Furthermore, recAN showed no group differences in cytokines when compared to HC, which is consistent with the findings from the largest study to date that included recovered patients [54], while another study reported reduced TNF-α in recovered individuals in comparison to HC but no group difference for IL-6 [55]. Our finding of no longitudinal change in cytokine concentrations over the course of short-term weight restoration is partly in line with previous findings: The meta-analysis from Solmi et al. [8] as well as a more recent study [14] found no significant difference in IL-6 concentrations before and after weight gain, while for TNF-α no difference [8] or a decrease from baseline to reassessment [14] were reported.
Additionally, our exploratory correlational analyses did not show any correlation between cytokine concentrations and indicators of undernutrition (BMI-SDS, leptin concentrations) or psychopathology for any of the groups. The heterogeneity of the published results emphasizes the complexity of possible inflammatory processes in AN and the need for further large-scale studies to identify potential patient subgroups prone to systemic inflammation [54].
The absence of any association between measures of gray matter (GM) and serum concentrations of IL-6 or TNF-α in any of the groups may be attributed to the lack of peripheral inflammation in the sample. None of the study participants exhibited cytokine concentrations indicative of systemic inflammation, as all values were below established clinical thresholds. Therefore, it seems unlikely that the marked and widespread CT reductions observed in underweight adolescent and young females with AN are due to (sub)-inflammatory processes. Recently, higher serum concentrations of the neuronal damage marker NF-L were found to be associated with lower CT in several brain regions in a study sample of acAN-TP1 similar to ours, which implies axonal damage as a potential underlying mechanism of cortical thinning [33]. However, an exploratory analysis in part of this sample did not find a correlation between serum concentrations of NF-L and IL-6 or TNF-α (Supplementary Table S2), again rendering it unlikely that (sub)-inflammatory processes that can be captured with IL-6 or TNF-α explain GM decreases in acute AN. While various other mechanisms of CT reduction have been hypothesized (e.g., the loss, damage or remodeling of glia and/or neurons, see Introduction), a recent study using a virtual histology approach highlighted that the most vulnerable regions are those with a higher density of energetically demanding cells in adolescents and young female patients [18]. This further supports longitudinal findings showing a strong association between GM changes in AN and nutritional status. However, these findings were mostly obtained in adolescents and young female participants, and the recovery was slower in older participants [18]. Since also the heterogeneity of findings regarding cytokine concentrations in different eating disorder patient populations seems to be related to age effects [1], future studies should investigate whether sub-inflammatory processes might play a role in the long-term maintenance or worsening of CT reductions in (chronic) adult patients.
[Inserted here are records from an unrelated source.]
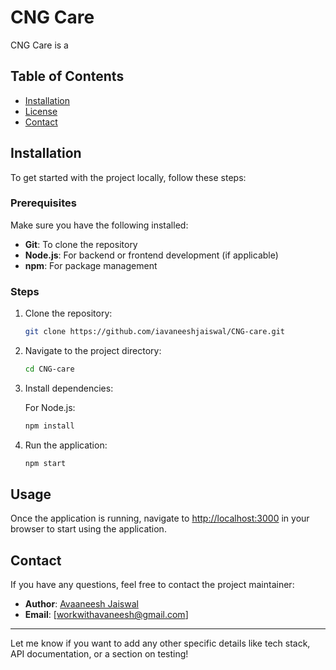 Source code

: # CNG Care

CNG Care is a 

## Table of Contents

- [Installation](#installation)
- [License](#license)
- [Contact](#contact)

## Installation

To get started with the project locally, follow these steps:

### Prerequisites

Make sure you have the following installed:

- **Git**: To clone the repository
- **Node.js**: For backend or frontend development (if applicable)
- **npm**: For package management

### Steps

1. Clone the repository:

   ```bash
   git clone https://github.com/iavaneeshjaiswal/CNG-care.git
   ```

2. Navigate to the project directory:

   ```bash
   cd CNG-care
   ```

3. Install dependencies:

   For Node.js:

   ```bash
   npm install
   ```

4. Run the application:

   ```bash
   npm start
   ```

## Usage

Once the application is running, navigate to [http://localhost:3000](http://localhost:3000) in your browser to start using the application.


## Contact

If you have any questions, feel free to contact the project maintainer:

- **Author**: [Avaaneesh Jaiswal](https://github.com/iavaneeshjaiswal)
- **Email**: [workwithavaneesh@gmail.com]

---

Let me know if you want to add any other specific details like tech stack, API documentation, or a section on testing!
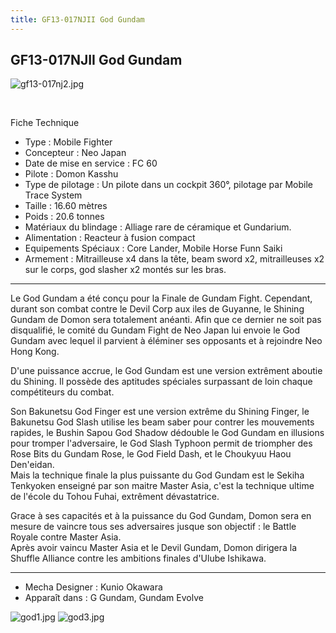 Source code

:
 ```yaml
---
title: GF13-017NJII God Gundam
---
```


GF13-017NJII God Gundam
-----------------------


![gf13-017nj2.jpg](/images/stories/saga/ggundam/images/mechas/gf13-017nj2.jpg)


 


Fiche Technique


- Type : Mobile Fighter  
- Concepteur : Neo Japan  
- Date de mise en service : FC 60  
- Pilote : Domon Kasshu  
- Type de pilotage : Un pilote dans un cockpit 360°, pilotage par Mobile Trace System  
- Taille : 16.60 mètres  
- Poids : 20.6 tonnes  
- Matériaux du blindage : Alliage rare de céramique et Gundarium.   
- Alimentation : Reacteur à fusion compact  
- Equipements Spéciaux : Core Lander, Mobile Horse Funn Saiki  
- Armement : Mitrailleuse x4 dans la tête, beam sword x2, mitrailleuses x2 sur le corps, god slasher x2 montés sur les bras.   


---


Le God Gundam a été conçu pour la Finale de Gundam Fight. Cependant, durant son combat contre le Devil Corp aux iles de Guyanne, le Shining Gundam de Domon sera totalement anéanti. Afin que ce dernier ne soit pas disqualifié, le comité du Gundam Fight de Neo Japan lui envoie le God Gundam avec lequel il parvient à éléminer ses opposants et à rejoindre Neo Hong Kong.


D'une puissance accrue, le God Gundam est une version extrêment aboutie du Shining. Il possède des aptitudes spéciales surpassant de loin chaque compétiteurs du combat.


Son Bakunetsu God Finger est une version extrême du Shining Finger, le Bakunetsu God Slash utilise les beam saber pour contrer les mouvements rapides, le Bushin Sapou God Shadow dédouble le God Gundam en illusions pour tromper l'adversaire, le God Slash Typhoon permit de triompher des Rose Bits du Gundam Rose, le God Field Dash, et le Choukyuu Haou Den'eidan.   
Mais la technique finale la plus puissante du God Gundam est le Sekiha Tenkyoken enseigné par son maitre Master Asia, c'est la technique ultime de l'école du Tohou Fuhai, extrêment dévastatrice.   
  
Grace à ses capacités et à la puissance du God Gundam, Domon sera en mesure de vaincre tous ses adversaires jusque son objectif : le Battle Royale contre Master Asia.   
Après avoir vaincu Master Asia et le Devil Gundam, Domon dirigera la Shuffle Alliance contre les ambitions finales d'Ulube Ishikawa.  


---


- Mecha Designer : Kunio Okawara  
- Apparaît dans : G Gundam, Gundam Evolve
 


![god1.jpg](/images/mini/images-stories-saga-ggundam-images-mechas-_tb_300x_god1.jpg) ![god3.jpg](/images/mini/images-stories-saga-ggundam-images-mechas-_tb_300x_god3.jpg)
Some limitations should be considered. First, the cytokines IL-6 or TNF-α are the most thoroughly studied in AN, but other cytokines (e.g., IL-17A, IL-1β, IL-10) may also play an important role in inflammatory processes in AN and should be included in future studies as well as brain cell damage markers such as NF-L and GFAP. Furthermore, we only measured markers of peripheral inflammation and not central inflammatory markers, which would more accurately reflect neuroinflammation. Similarly, we have tested for associations with structural brain measures, but rapid inflammatory changes could impact neural function in ways that would change macroscopic brain structure. Second, our findings may be specific to young and non-chronic patients with AN. However, a sub-inflammatory state in adult chronic patients may also be related to deteriorating living conditions due to socioeconomic decline and increasing health burden rather than specifically to AN [63]. Multiple influencing factors on cytokine concentrations, such as smoking, age, psychiatric and somatic comorbidities and immunomodulating medication, were addressed in our inclusion criteria and additional sub-analyses. Furthermore, psychosocial stress, which we did not measure directly, may influence cytokine concentrations. Third, the relatively small number of patients with AN of the binge/purge subtype did not enable us to investigate the effect of AN subtype. Nonetheless, since our results did not change when excluding these participants, the impact of subtype seemed negligible in the current study. Finally, as all participants were all female and 98% identified as White, our findings cannot be generalized to all individuals with AN.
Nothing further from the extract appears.